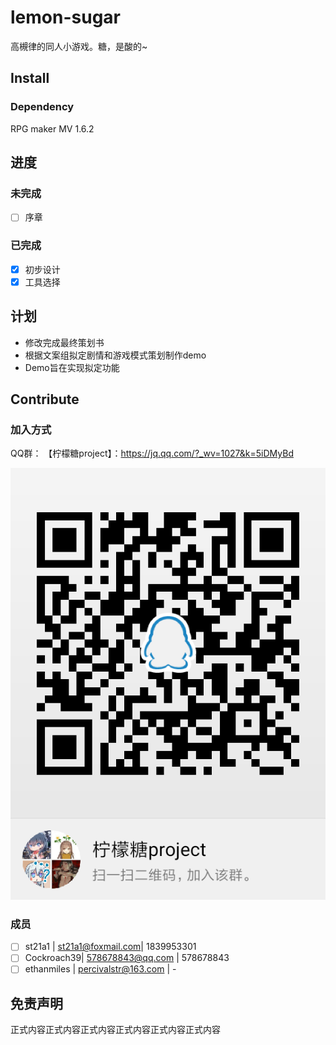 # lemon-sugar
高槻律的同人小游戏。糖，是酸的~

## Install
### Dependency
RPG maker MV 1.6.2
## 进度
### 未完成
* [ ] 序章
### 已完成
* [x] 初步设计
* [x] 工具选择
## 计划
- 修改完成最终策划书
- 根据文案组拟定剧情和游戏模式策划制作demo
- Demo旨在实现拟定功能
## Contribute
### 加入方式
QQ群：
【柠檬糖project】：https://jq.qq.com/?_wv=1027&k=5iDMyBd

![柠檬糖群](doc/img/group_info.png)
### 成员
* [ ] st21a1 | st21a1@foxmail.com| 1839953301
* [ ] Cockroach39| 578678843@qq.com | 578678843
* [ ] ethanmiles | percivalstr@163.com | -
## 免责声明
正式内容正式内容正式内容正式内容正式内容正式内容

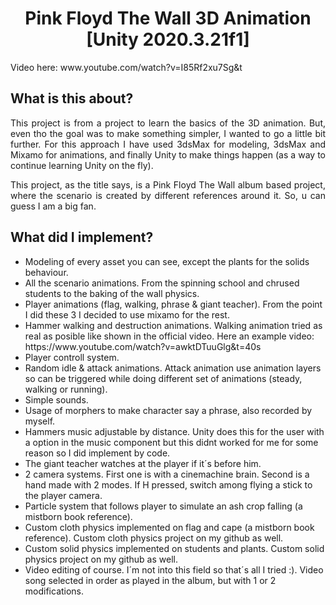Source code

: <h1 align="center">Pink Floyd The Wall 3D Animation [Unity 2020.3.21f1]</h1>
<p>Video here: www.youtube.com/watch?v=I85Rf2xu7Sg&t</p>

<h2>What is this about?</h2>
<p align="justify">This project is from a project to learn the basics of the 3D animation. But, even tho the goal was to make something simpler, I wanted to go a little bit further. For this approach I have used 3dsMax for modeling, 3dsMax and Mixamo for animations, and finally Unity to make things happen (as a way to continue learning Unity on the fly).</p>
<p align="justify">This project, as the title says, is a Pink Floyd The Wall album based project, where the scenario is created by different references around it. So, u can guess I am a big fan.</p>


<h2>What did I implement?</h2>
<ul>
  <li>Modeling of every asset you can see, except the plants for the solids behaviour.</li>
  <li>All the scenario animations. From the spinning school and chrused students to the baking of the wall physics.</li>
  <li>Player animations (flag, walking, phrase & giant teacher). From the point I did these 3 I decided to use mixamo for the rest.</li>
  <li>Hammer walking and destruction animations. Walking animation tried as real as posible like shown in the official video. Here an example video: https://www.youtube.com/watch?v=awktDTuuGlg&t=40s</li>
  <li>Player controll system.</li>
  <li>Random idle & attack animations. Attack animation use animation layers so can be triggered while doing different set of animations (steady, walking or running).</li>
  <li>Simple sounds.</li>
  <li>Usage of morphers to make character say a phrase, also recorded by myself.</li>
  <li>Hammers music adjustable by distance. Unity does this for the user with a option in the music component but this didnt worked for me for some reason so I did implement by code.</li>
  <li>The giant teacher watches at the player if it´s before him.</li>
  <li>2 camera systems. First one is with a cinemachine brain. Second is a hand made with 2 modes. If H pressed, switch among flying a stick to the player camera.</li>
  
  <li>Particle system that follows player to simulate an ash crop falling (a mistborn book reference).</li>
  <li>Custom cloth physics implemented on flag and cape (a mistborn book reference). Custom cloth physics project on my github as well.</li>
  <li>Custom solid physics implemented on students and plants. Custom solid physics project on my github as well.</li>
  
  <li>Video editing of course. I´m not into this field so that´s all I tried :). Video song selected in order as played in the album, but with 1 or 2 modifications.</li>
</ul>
---*---
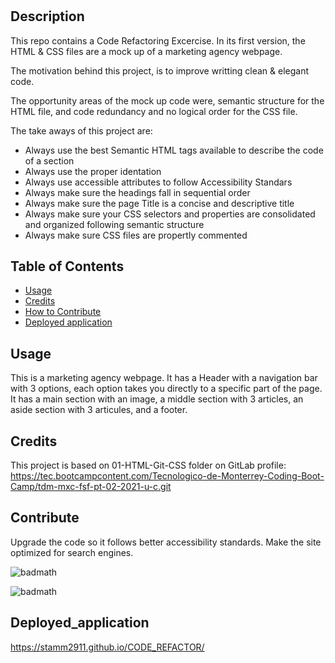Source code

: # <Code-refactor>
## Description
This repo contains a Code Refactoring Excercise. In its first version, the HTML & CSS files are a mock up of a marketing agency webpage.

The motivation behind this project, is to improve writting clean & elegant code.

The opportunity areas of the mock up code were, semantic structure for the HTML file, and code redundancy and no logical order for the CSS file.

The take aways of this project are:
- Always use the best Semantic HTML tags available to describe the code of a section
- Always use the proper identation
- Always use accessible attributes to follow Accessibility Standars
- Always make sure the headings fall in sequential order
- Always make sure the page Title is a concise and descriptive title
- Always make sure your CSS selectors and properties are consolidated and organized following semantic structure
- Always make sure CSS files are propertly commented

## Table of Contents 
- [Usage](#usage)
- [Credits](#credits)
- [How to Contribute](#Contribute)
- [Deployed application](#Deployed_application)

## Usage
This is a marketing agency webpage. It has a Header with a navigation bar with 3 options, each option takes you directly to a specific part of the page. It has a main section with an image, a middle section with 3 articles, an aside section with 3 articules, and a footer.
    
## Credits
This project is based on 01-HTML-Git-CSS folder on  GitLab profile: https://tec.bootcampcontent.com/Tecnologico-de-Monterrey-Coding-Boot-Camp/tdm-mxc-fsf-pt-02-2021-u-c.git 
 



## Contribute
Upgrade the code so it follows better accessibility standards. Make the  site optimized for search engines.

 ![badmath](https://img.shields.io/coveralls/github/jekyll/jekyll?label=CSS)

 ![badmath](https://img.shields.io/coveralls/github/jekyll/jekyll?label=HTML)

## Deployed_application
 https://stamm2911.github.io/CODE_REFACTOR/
---*---
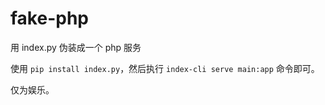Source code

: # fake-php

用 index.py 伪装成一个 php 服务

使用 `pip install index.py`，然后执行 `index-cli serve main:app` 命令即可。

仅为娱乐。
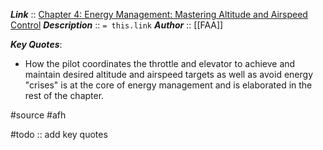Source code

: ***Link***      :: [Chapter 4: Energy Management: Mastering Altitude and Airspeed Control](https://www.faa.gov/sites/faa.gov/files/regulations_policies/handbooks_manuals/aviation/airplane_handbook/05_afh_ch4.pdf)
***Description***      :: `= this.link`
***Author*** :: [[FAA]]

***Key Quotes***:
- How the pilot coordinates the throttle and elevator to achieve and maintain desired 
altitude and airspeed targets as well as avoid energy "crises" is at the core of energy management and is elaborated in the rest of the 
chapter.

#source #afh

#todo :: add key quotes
---*---
== PROMPT ==
What are the lines above, starting at the one with "This project is based" and ending at the one with "https://stamm2911.github.io/CODE_REFACTOR/"? Give them again exactly, and only them.

== WRITTEN ANSWER ==
This project is based on 01-HTML-Git-CSS folder on  GitLab profile: https://tec.bootcampcontent.com/Tecnologico-de-Monterrey-Coding-Boot-Camp/tdm-mxc-fsf-pt-02-2021-u-c.git 
 



## Contribute
Upgrade the code so it follows better accessibility standards. Make the  site optimized for search engines.

 ![badmath](https://img.shields.io/coveralls/github/jekyll/jekyll?label=CSS)

 ![badmath](https://img.shields.io/coveralls/github/jekyll/jekyll?label=HTML)

## Deployed_application
 https://stamm2911.github.io/CODE_REFACTOR/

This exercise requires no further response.